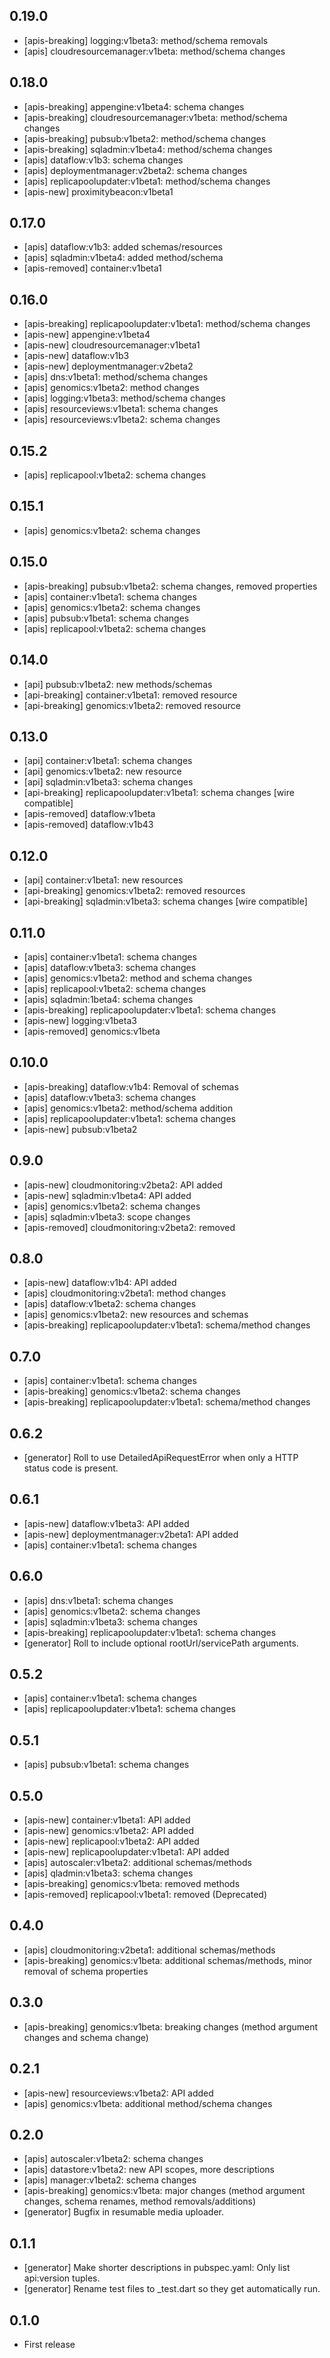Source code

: ## 0.19.0

* [apis-breaking] logging:v1beta3: method/schema removals
* [apis] cloudresourcemanager:v1beta: method/schema changes

## 0.18.0

* [apis-breaking] appengine:v1beta4: schema changes
* [apis-breaking] cloudresourcemanager:v1beta: method/schema changes
* [apis-breaking] pubsub:v1beta2: method/schema changes
* [apis-breaking] sqladmin:v1beta4: method/schema changes
* [apis] dataflow:v1b3: schema changes
* [apis] deploymentmanager:v2beta2: schema changes
* [apis] replicapoolupdater:v1beta1: method/schema changes
* [apis-new] proximitybeacon:v1beta1

## 0.17.0

* [apis] dataflow:v1b3: added schemas/resources
* [apis] sqladmin:v1beta4: added method/schema
* [apis-removed] container:v1beta1

## 0.16.0

* [apis-breaking] replicapoolupdater:v1beta1: method/schema changes
* [apis-new] appengine:v1beta4
* [apis-new] cloudresourcemanager:v1beta1
* [apis-new] dataflow:v1b3
* [apis-new] deploymentmanager:v2beta2
* [apis] dns:v1beta1: method/schema changes
* [apis] genomics:v1beta2: method changes
* [apis] logging:v1beta3: method/schema changes
* [apis] resourceviews:v1beta1: schema changes
* [apis] resourceviews:v1beta2: schema changes

## 0.15.2

* [apis] replicapool:v1beta2: schema changes

## 0.15.1

* [apis] genomics:v1beta2: schema changes

## 0.15.0

* [apis-breaking] pubsub:v1beta2: schema changes, removed properties
* [apis] container:v1beta1: schema changes
* [apis] genomics:v1beta2: schema changes
* [apis] pubsub:v1beta1: schema changes
* [apis] replicapool:v1beta2: schema changes

## 0.14.0

* [api] pubsub:v1beta2: new methods/schemas
* [api-breaking] container:v1beta1: removed resource
* [api-breaking] genomics:v1beta2: removed resource

## 0.13.0

* [api] container:v1beta1: schema changes
* [api] genomics:v1beta2: new resource
* [api] sqladmin:v1beta3: schema changes
* [api-breaking] replicapoolupdater:v1beta1: schema changes [wire compatible]
* [apis-removed] dataflow:v1beta
* [apis-removed] dataflow:v1b43


## 0.12.0

* [api] container:v1beta1: new resources
* [api-breaking] genomics:v1beta2: removed resources
* [api-breaking] sqladmin:v1beta3: schema changes [wire compatible]

## 0.11.0

* [apis] container:v1beta1: schema changes
* [apis] dataflow:v1beta3: schema changes
* [apis] genomics:v1beta2: method and schema changes
* [apis] replicapool:v1beta2: schema changes
* [apis] sqladmin:1beta4: schema changes
* [apis-breaking] replicapoolupdater:v1beta1: schema changes
* [apis-new] logging:v1beta3
* [apis-removed] genomics:v1beta

## 0.10.0

* [apis-breaking] dataflow:v1b4: Removal of schemas
* [apis] dataflow:v1beta3: schema changes
* [apis] genomics:v1beta2: method/schema addition
* [apis] replicapoolupdater:v1beta1: schema changes
* [apis-new] pubsub:v1beta2

## 0.9.0

* [apis-new] cloudmonitoring:v2beta2: API added
* [apis-new] sqladmin:v1beta4: API added
* [apis] genomics:v1beta2: schema changes
* [apis] sqladmin:v1beta3: scope changes
* [apis-removed] cloudmonitoring:v2beta2: removed

## 0.8.0

* [apis-new] dataflow:v1b4: API added
* [apis] cloudmonitoring:v2beta1: method changes
* [apis] dataflow:v1beta2: schema changes
* [apis] genomics:v1beta2: new resources and schemas
* [apis-breaking] replicapoolupdater:v1beta1: schema/method changes

## 0.7.0

* [apis] container:v1beta1: schema changes
* [apis-breaking] genomics:v1beta2: schema changes
* [apis-breaking] replicapoolupdater:v1beta1: schema/method changes

## 0.6.2

* [generator] Roll to use DetailedApiRequestError when only a HTTP status code
  is present.

## 0.6.1

* [apis-new] dataflow:v1beta3: API added
* [apis-new] deploymentmanager:v2beta1: API added
* [apis] container:v1beta1: schema changes

## 0.6.0

* [apis] dns:v1beta1: schema changes
* [apis] genomics:v1beta2: schema changes
* [apis] sqladmin:v1beta3: schema changes
* [apis-breaking] replicapoolupdater:v1beta1: schema changes
* [generator] Roll to include optional rootUrl/servicePath arguments.

## 0.5.2

* [apis] container:v1beta1: schema changes
* [apis] replicapoolupdater:v1beta1: schema changes

## 0.5.1

* [apis] pubsub:v1beta1: schema changes

## 0.5.0

* [apis-new] container:v1beta1: API added
* [apis-new] genomics:v1beta2: API added
* [apis-new] replicapool:v1beta2: API added
* [apis-new] replicapoolupdater:v1beta1: API added
* [apis] autoscaler:v1beta2: additional schemas/methods
* [apis] qladmin:v1beta3: schema changes
* [apis-breaking] genomics:v1beta: removed methods
* [apis-removed] replicapool:v1beta1: removed (Deprecated)

## 0.4.0

* [apis] cloudmonitoring:v2beta1: additional schemas/methods
* [apis-breaking] genomics:v1beta: additional schemas/methods, minor removal of schema properties

## 0.3.0

* [apis-breaking] genomics:v1beta: breaking changes (method argument changes and schema change)

## 0.2.1

* [apis-new] resourceviews:v1beta2: API added
* [apis] genomics:v1beta: additional method/schema changes

## 0.2.0

* [apis] autoscaler:v1beta2: schema changes
* [apis] datastore:v1beta2: new API scopes, more descriptions
* [apis] manager:v1beta2: schema changes
* [apis-breaking] genomics:v1beta: major changes (method argument changes, schema renames, method removals/additions)
* [generator] Bugfix in resumable media uploader.

## 0.1.1

* [generator] Make shorter descriptions in pubspec.yaml: Only list api:version tuples.
* [generator] Rename test files to _test.dart so they get automatically run.

## 0.1.0

* First release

━━━━━━━━

Task to complete. Reprint the whole listing above exactly, taking out the pictures.

Solution.
Source code

: ## 0.19.0

* [apis-breaking] logging:v1beta3: method/schema removals
* [apis] cloudresourcemanager:v1beta: method/schema changes

## 0.18.0

* [apis-breaking] appengine:v1beta4: schema changes
* [apis-breaking] cloudresourcemanager:v1beta: method/schema changes
* [apis-breaking] pubsub:v1beta2: method/schema changes
* [apis-breaking] sqladmin:v1beta4: method/schema changes
* [apis] dataflow:v1b3: schema changes
* [apis] deploymentmanager:v2beta2: schema changes
* [apis] replicapoolupdater:v1beta1: method/schema changes
* [apis-new] proximitybeacon:v1beta1

## 0.17.0

* [apis] dataflow:v1b3: added schemas/resources
* [apis] sqladmin:v1beta4: added method/schema
* [apis-removed] container:v1beta1

## 0.16.0

* [apis-breaking] replicapoolupdater:v1beta1: method/schema changes
* [apis-new] appengine:v1beta4
* [apis-new] cloudresourcemanager:v1beta1
* [apis-new] dataflow:v1b3
* [apis-new] deploymentmanager:v2beta2
* [apis] dns:v1beta1: method/schema changes
* [apis] genomics:v1beta2: method changes
* [apis] logging:v1beta3: method/schema changes
* [apis] resourceviews:v1beta1: schema changes
* [apis] resourceviews:v1beta2: schema changes

## 0.15.2

* [apis] replicapool:v1beta2: schema changes

## 0.15.1

* [apis] genomics:v1beta2: schema changes

## 0.15.0

* [apis-breaking] pubsub:v1beta2: schema changes, removed properties
* [apis] container:v1beta1: schema changes
* [apis] genomics:v1beta2: schema changes
* [apis] pubsub:v1beta1: schema changes
* [apis] replicapool:v1beta2: schema changes

## 0.14.0

* [api] pubsub:v1beta2: new methods/schemas
* [api-breaking] container:v1beta1: removed resource
* [api-breaking] genomics:v1beta2: removed resource

## 0.13.0

* [api] container:v1beta1: schema changes
* [api] genomics:v1beta2: new resource
* [api] sqladmin:v1beta3: schema changes
* [api-breaking] replicapoolupdater:v1beta1: schema changes [wire compatible]
* [apis-removed] dataflow:v1beta
* [apis-removed] dataflow:v1b43


## 0.12.0

* [api] container:v1beta1: new resources
* [api-breaking] genomics:v1beta2: removed resources
* [api-breaking] sqladmin:v1beta3: schema changes [wire compatible]

## 0.11.0

* [apis] container:v1beta1: schema changes
* [apis] dataflow:v1beta3: schema changes
* [apis] genomics:v1beta2: method and schema changes
* [apis] replicapool:v1beta2: schema changes
* [apis] sqladmin:1beta4: schema changes
* [apis-breaking] replicapoolupdater:v1beta1: schema changes
* [apis-new] logging:v1beta3
* [apis-removed] genomics:v1beta

## 0.10.0

* [apis-breaking] dataflow:v1b4: Removal of schemas
* [apis] dataflow:v1beta3: schema changes
* [apis] genomics:v1beta2: method/schema addition
* [apis] replicapoolupdater:v1beta1: schema changes
* [apis-new] pubsub:v1beta2

## 0.9.0

* [apis-new] cloudmonitoring:v2beta2: API added
* [apis-new] sqladmin:v1beta4: API added
* [apis] genomics:v1beta2: schema changes
* [apis] sqladmin:v1beta3: scope changes
* [apis-removed] cloudmonitoring:v2beta2: removed

## 0.8.0

* [apis-new] dataflow:v1b4: API added
* [apis] cloudmonitoring:v2beta1: method changes
* [apis] dataflow:v1beta2: schema changes
* [apis] genomics:v1beta2: new resources and schemas
* [apis-breaking] replicapoolupdater:v1beta1: schema/method changes

## 0.7.0

* [apis] container:v1beta1: schema changes
* [apis-breaking] genomics:v1beta2: schema changes
* [apis-breaking] replicapoolupdater:v1beta1: schema/method changes

## 0.6.2

* [generator] Roll to use DetailedApiRequestError when only a HTTP status code
  is present.

## 0.6.1

* [apis-new] dataflow:v1beta3: API added
* [apis-new] deploymentmanager:v2beta1: API added
* [apis] container:v1beta1: schema changes

## 0.6.0

* [apis] dns:v1beta1: schema changes
* [apis] genomics:v1beta2: schema changes
* [apis] sqladmin:v1beta3: schema changes
* [apis-breaking] replicapoolupdater:v1beta1: schema changes
* [generator] Roll to include optional rootUrl/servicePath arguments.

## 0.5.2

* [apis] container:v1beta1: schema changes
* [apis] replicapoolupdater:v1beta1: schema changes

## 0.5.1

* [apis] pubsub:v1beta1: schema changes

## 0.5.0

* [apis-new] container:v1beta1: API added
* [apis-new] genomics:v1beta2: API added
* [apis-new] replicapool:v1beta2: API added
* [apis-new] replicapoolupdater:v1beta1: API added
* [apis] autoscaler:v1beta2: additional schemas/methods
* [apis] qladmin:v1beta3: schema changes
* [apis-breaking] genomics:v1beta: removed methods
* [apis-removed] replicapool:v1beta1: removed (Deprecated)

## 0.4.0

* [apis] cloudmonitoring:v2beta1: additional schemas/methods
* [apis-breaking] genomics:v1beta: additional schemas/methods, minor removal of schema properties

## 0.3.0

* [apis-breaking] genomics:v1beta: breaking changes (method argument changes and schema change)

## 0.2.1

* [apis-new] resourceviews:v1beta2: API added
* [apis] genomics:v1beta: additional method/schema changes

## 0.2.0

* [apis] autoscaler:v1beta2: schema changes
* [apis] datastore:v1beta2: new API scopes, more descriptions
* [apis] manager:v1beta2: schema changes
* [apis-breaking] genomics:v1beta: major changes (method argument changes, schema renames, method removals/additions)
* [generator] Bugfix in resumable media uploader.

## 0.1.1

* [generator] Make shorter descriptions in pubspec.yaml: Only list api:version tuples.
* [generator] Rename test files to _test.dart so they get automatically run.

## 0.1.0

* First release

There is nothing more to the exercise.